[Opening DATA FOR THIS EXERCISE section]

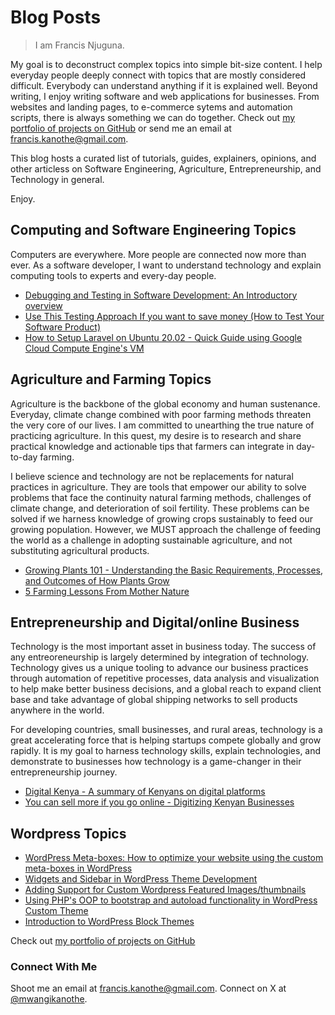 # Blog Posts

> I am Francis Njuguna.

My goal is to deconstruct complex topics into simple bit-size content. I help everyday people deeply connect with topics that are mostly considered difficult. Everybody can understand anything if it is explained well. Beyond writing, I enjoy writing software and web applications for businesses. From websites and landing pages, to e-commerce sytems and automation scripts, there is always something we can do together. Check out [my portfolio of projects on GitHub](https://mwanginjuguna.github.io/portfolio) or send me an email at [francis.kanothe@gmail.com](mailto::francis.kanothe@gmail.com).

This blog hosts a curated list of tutorials, guides, explainers, opinions, and other articless on Software Engineering, Agriculture, Entrepreneurship, and Technology in general.

Enjoy.

## Computing and Software Engineering Topics

Computers are everywhere. More people are connected now more than ever. As a software developer, I want to understand technology and explain computing tools to experts and every-day people.

- [Debugging and Testing in Software Development: An Introductory overview](https://github.com/mwanginjuguna/blog/blob/dbba9e4419c8b7c15dbf6a3f0c39910b04cdf66e/computing/testing-in-software-development.md)
- [Use This Testing Approach If you want to save money (How to Test Your Software Product)](https://github.com/mwanginjuguna/blog/blob/dbba9e4419c8b7c15dbf6a3f0c39910b04cdf66e/computing/early-testing-to-save-money-time.md)
- [How to Setup Laravel on Ubuntu 20.02 - Quick Guide using Google Cloud Compute Engine's VM](https://github.com/mwanginjuguna/blog/blob/dbba9e4419c8b7c15dbf6a3f0c39910b04cdf66e/computing/setting-up-lamp-stack-in-gcp-compute-engine-vm.md)

## Agriculture and Farming Topics

Agriculture is the backbone of the global economy and human sustenance. Everyday, climate change combined with poor farming methods threaten the very core of our lives. I am committed to unearthing the true nature of practicing agriculture. In this quest, my desire is to research and share practical knowledge and actionable tips that farmers can integrate in day-to-day farming.

I believe science and technology are not be replacements for natural practices in agriculture. They are tools that empower our ability to solve problems that face the continuity natural farming methods, challenges of climate change, and deterioration of soil fertility. These problems can be solved if we harness knowledge of growing crops sustainably to feed our growing population. However, we MUST approach the challenge of feeding the world as a challenge in adopting sustainable agriculture, and not substituting agricultural products.

- [Growing Plants 101 - Understanding the Basic Requirements, Processes, and Outcomes of How Plants Grow](https://github.com/mwanginjuguna/blog/blob/a3eb1dda398161725f8ad56da7362d08c7662c71/agri-business/basics-of-how-plants-grow.md)
- [5 Farming Lessons From Mother Nature](https://github.com/mwanginjuguna/blog/blob/dbba9e4419c8b7c15dbf6a3f0c39910b04cdf66e/agri-business/nature-method-of-agriculture.md)

## Entrepreneurship and Digital/online Business

Technology is the most important asset in business today. The success of any entreoreneurship is largely determined by integration of technology. Technology gives us a unique tooling to advance our business practices through automation of repetitive processes, data analysis and visualization to help make better business decisions, and a global reach to expand client base and take advantage of global shipping networks to sell products anywhere in the world.

For developing countries, small businesses, and rural areas, technology is a great accelerating force that is helping startups compete globally and grow rapidly. It is my goal to harness technology skills, explain technologies, and demonstrate to businesses how technology is a game-changer in their entrepreneurship journey.

- [Digital Kenya - A summary of Kenyans on digital platforms](https://github.com/mwanginjuguna/blog/blob/a3eb1dda398161725f8ad56da7362d08c7662c71/digital-business/digital-kenya-summary.md)
- [You can sell more if you go online - Digitizing Kenyan Businesses](https://github.com/mwanginjuguna/blog/blob/a3eb1dda398161725f8ad56da7362d08c7662c71/digital-business/digital-kenya-essay.md)

## Wordpress Topics

- [WordPress Meta-boxes: How to optimize your website using the custom meta-boxes in WordPress](https://gist.github.com/mwanginjuguna/2002e36b1fba6f60dfe9692b56b5e126)
- [Widgets and Sidebar in WordPress Theme Development](https://gist.github.com/mwanginjuguna/3c865343494b8939e71317229152ba4e)
- [Adding Support for Custom Wordpress Featured Images/thumbnails](https://gist.github.com/mwanginjuguna/5bbde1c21ef5fdeae5aeac87b37f5a96)
- [Using PHP's OOP to bootstrap and autoload functionality in WordPress Custom Theme](https://gist.github.com/mwanginjuguna/acb5f5c3bd518a68d2fd41accb0b1c19)
- [Introduction to WordPress Block Themes](https://gist.github.com/mwanginjuguna/18ad322f4b6bc7f6ef84a4df40c224b3)


Check out [my portfolio of projects on GitHub](https://mwanginjuguna.github.io/portfolio) 

### Connect With Me
Shoot me an email at [francis.kanothe@gmail.com](mailto::francis.kanothe@gmail.com).
Connect on X at [@mwangikanothe](https://x.com/mwangikanothe).

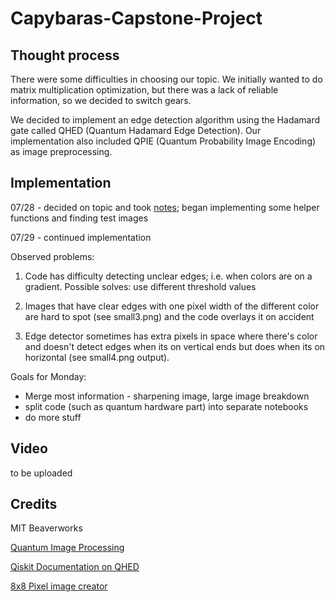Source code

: # Capybaras-Capstone-Project

## Thought process
There were some difficulties in choosing our topic. We initially wanted to do matrix multiplication optimization, but there was a lack of reliable information, so we decided to switch gears.

We decided to implement an edge detection algorithm using the Hadamard gate called QHED (Quantum Hadamard Edge Detection). Our implementation also included QPIE (Quantum Probability Image Encoding) as image preprocessing.  

## Implementation

07/28 - decided on topic and took [notes](https://docs.google.com/document/d/1KwwHY0z-jrOcwBCqH7Xco5jy1c1H4JHYLDq1byuVJ5E/edit?usp=sharing); began implementing some helper functions and finding test images

07/29 - continued implementation

Observed problems:

1. Code has difficulty detecting unclear edges; i.e. when colors are on a gradient. Possible solves: use different threshold values

2. Images that have clear edges with one pixel width of the different color are hard to spot (see small3.png) and the code overlays it on accident

3. Edge detector sometimes has extra pixels in space where there's color and doesn't detect edges when its on vertical ends but does when its on horizontal (see small4.png output).

Goals for Monday:
- Merge most information - sharpening image, large image breakdown
- split code (such as quantum hardware part) into separate notebooks
- do more stuff

## Video
to be uploaded

## Credits
MIT Beaverworks

[Quantum Image Processing](https://journals.aps.org/prx/pdf/10.1103/PhysRevX.7.031041)

[Qiskit Documentation on QHED](https://qiskit.org/textbook/ch-applications/quantum-edge-detection.html)

[8x8 Pixel image creator](https://www.pixilart.com/draw)
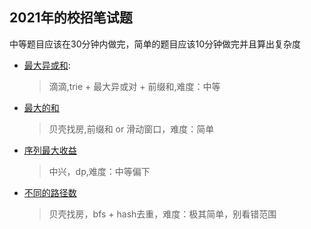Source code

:## 2021年的校招笔试题

中等题目应该在30分钟内做完，简单的题目应该10分钟做完并且算出复杂度

+ [最大异或和](./最大异或和.cpp):
    > 滴滴,trie + 最大异或对 + 前缀和,难度：中等

+ [最大的和](./最大的和.cpp)
    > 贝壳找房,前缀和 or 滑动窗口，难度：简单

+ [序列最大收益](./序列最大收益.cpp)
    > 中兴，dp,难度：中等偏下

+ [不同的路径数](./不同的路径数.cpp)
    > 贝壳找房，bfs + hash去重，难度：极其简单，别看错范围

[Closing DATA FOR THIS EXERCISE section]

Copy the entries above exactly, but only from the line holding "My goal is to" through the line holding "- [Debugging and", both included.

My goal is to deconstruct complex topics into simple bit-size content. I help everyday people deeply connect with topics that are mostly considered difficult. Everybody can understand anything if it is explained well. Beyond writing, I enjoy writing software and web applications for businesses. From websites and landing pages, to e-commerce sytems and automation scripts, there is always something we can do together. Check out [my portfolio of projects on GitHub](https://mwanginjuguna.github.io/portfolio) or send me an email at [francis.kanothe@gmail.com](mailto::francis.kanothe@gmail.com).

This blog hosts a curated list of tutorials, guides, explainers, opinions, and other articless on Software Engineering, Agriculture, Entrepreneurship, and Technology in general.

Enjoy.

## Computing and Software Engineering Topics

Computers are everywhere. More people are connected now more than ever. As a software developer, I want to understand technology and explain computing tools to experts and every-day people.

- [Debugging and Testing in Software Development: An Introductory overview](https://github.com/mwanginjuguna/blog/blob/dbba9e4419c8b7c15dbf6a3f0c39910b04cdf66e/computing/testing-in-software-development.md)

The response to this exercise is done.